A Practical Guide to Building an Online Recommendation System
Have you ever wondered how TikTok can recommend videos to you that were uploaded minutes ago? Or how YouTube can pick up on your brand-new interest immediately after you watched one video about it? Or how Amazon can recommend products based on what you currently have in your shopping cart?
The answer is online recommendation systems (or recommender systems or recsys). These systems can generate recommendations for users based on real-time contextual information, such as the latest item catalog, user behaviors, and session context. If you’re interested in building an online recommendation system or trying to take your existing system to the next level, then this blog post is for you.
I worked as a tech lead on the YouTube Homepage Recommendations team from 2018 to 2021, focusing on long-term user satisfaction metrics. While at YouTube, I learned from some of the best minds in the business, who had been building and refining the world’s largest recommendation engine for close to a decade.

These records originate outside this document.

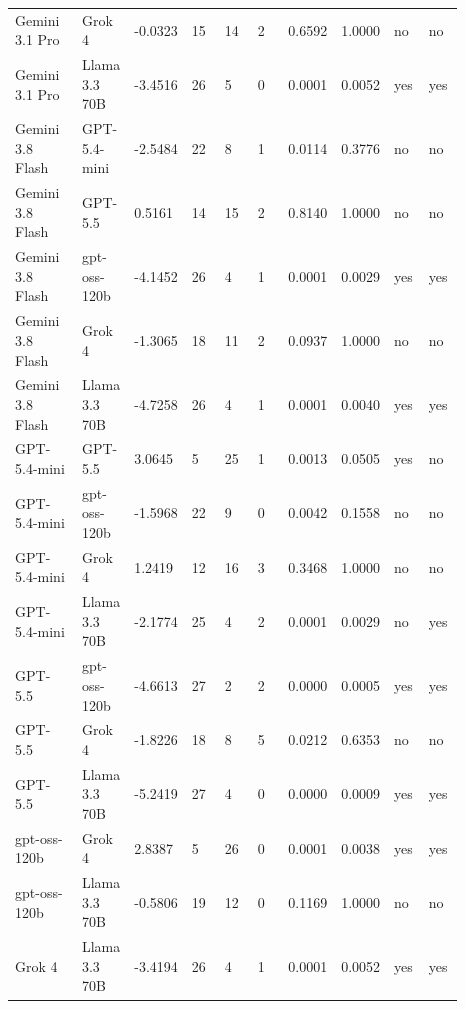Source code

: \begin{landscape}
\begin{longtable}{p{0.162\linewidth}p{0.081\linewidth}p{0.081\linewidth}p{0.081\linewidth}p{0.081\linewidth}p{0.081\linewidth}p{0.081\linewidth}p{0.081\linewidth}p{0.081\linewidth}p{0.081\linewidth}}
Gemini 3.1 Pro & Grok 4 & -0.0323 & 15 & 14 & 2 & 0.6592 & 1.0000 & no & no \\
Gemini 3.1 Pro & Llama 3.3 70B & -3.4516 & 26 & 5 & 0 & 0.0001 & 0.0052 & yes & yes \\
Gemini 3.8 Flash & GPT-5.4-mini & -2.5484 & 22 & 8 & 1 & 0.0114 & 0.3776 & no & no \\
Gemini 3.8 Flash & GPT-5.5 & 0.5161 & 14 & 15 & 2 & 0.8140 & 1.0000 & no & no \\
Gemini 3.8 Flash & gpt-oss-120b & -4.1452 & 26 & 4 & 1 & 0.0001 & 0.0029 & yes & yes \\
Gemini 3.8 Flash & Grok 4 & -1.3065 & 18 & 11 & 2 & 0.0937 & 1.0000 & no & no \\
Gemini 3.8 Flash & Llama 3.3 70B & -4.7258 & 26 & 4 & 1 & 0.0001 & 0.0040 & yes & yes \\
GPT-5.4-mini & GPT-5.5 & 3.0645 & 5 & 25 & 1 & 0.0013 & 0.0505 & yes & no \\
GPT-5.4-mini & gpt-oss-120b & -1.5968 & 22 & 9 & 0 & 0.0042 & 0.1558 & no & no \\
GPT-5.4-mini & Grok 4 & 1.2419 & 12 & 16 & 3 & 0.3468 & 1.0000 & no & no \\
GPT-5.4-mini & Llama 3.3 70B & -2.1774 & 25 & 4 & 2 & 0.0001 & 0.0029 & no & yes \\
GPT-5.5 & gpt-oss-120b & -4.6613 & 27 & 2 & 2 & 0.0000 & 0.0005 & yes & yes \\
GPT-5.5 & Grok 4 & -1.8226 & 18 & 8 & 5 & 0.0212 & 0.6353 & no & no \\
GPT-5.5 & Llama 3.3 70B & -5.2419 & 27 & 4 & 0 & 0.0000 & 0.0009 & yes & yes \\
gpt-oss-120b & Grok 4 & 2.8387 & 5 & 26 & 0 & 0.0001 & 0.0038 & yes & yes \\
gpt-oss-120b & Llama 3.3 70B & -0.5806 & 19 & 12 & 0 & 0.1169 & 1.0000 & no & no \\
Grok 4 & Llama 3.3 70B & -3.4194 & 26 & 4 & 1 & 0.0001 & 0.0052 & yes & yes \\
\bottomrule
\end{longtable}
\normalsize
\end{landscape}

Since 2021, I’ve been with Tecton and have worked with many smaller companies building and refining their search and recommendation systems.
In this blog post, I will give an overview of online recommendation systems, the various approaches for building different subcomponents, and offer some guidance to help you reduce costs, manage complexity, and enable your team to ship ideas.
Overview
While online recommendation systems can vary substantially, they are all generally composed of the same high-level components. Those are:
- Candidate generation
- Feature retrieval
- Filtering
- Model inference
- Pointwise scoring and ranking
- Listwise ranking
Candidate generation
Candidate generation is responsible for quickly and cheaply narrowing the set of possible candidates down to a small enough set that can be ranked. For example, narrowing a billion possible YouTube videos down to ~hundreds based on a user’s subscriptions and recent interests. A good candidate generation system produces a relatively small number of diverse, high-quality candidates for the rest of the system.
There are many different options that can make effective candidate generators:
- Query your existing operational database
- E.g., query Postgres for a user’s recently purchased items.
- Create a dedicated “candidate database” in a key-value store.
- E.g., use Redis sorted sets to track popular items in a given locale, or
- run a daily batch job to generate a list of 500 candidates for every user and load those candidates into DynamoDB.
- Vector/Embedding similarity-based approaches
- Many different ML approaches that can learn “embeddings” for users and items. These approaches can be combined with vector search technologies like Faiss, Annoy, Milvus, and Elasticsearch to scale to online serving.
- See this blog post for an excellent discussion on the state of the art using approximate nearest neighbor search in conjunction with a two-tower deep neural network.
- Collaborative Filtering/Matrix Factorization also falls into this category. For lower scale or less mature systems, a basic collaborative filtering model may also be used directly in production.
Every approach will have its pros and cons with respect to complexity, freshness, candidate diversity, candidate quality, and cost. A good practice is to use a combination of approaches and then “union” the results in the online system. For example, collaborative filtering models can be used to generate high-quality candidates for learned users and items, but collaborative filtering models suffer from the cold-start problem. Your system could supplement a collaborative filtering model with recently added, popular items fetched from an operational database.
Feature retrieval
At one or more points, the recommendation system will need to look up or compute data/features for the user and the candidates being considered. This data will fall into three categories:
- Item features
- E.g.,
product_category=clothing
oraverage_review_rating_past_24h=4.21
- E.g.,
- User features
- E.g.,
user_favorite_product_categories=[clothing, sporting_goods]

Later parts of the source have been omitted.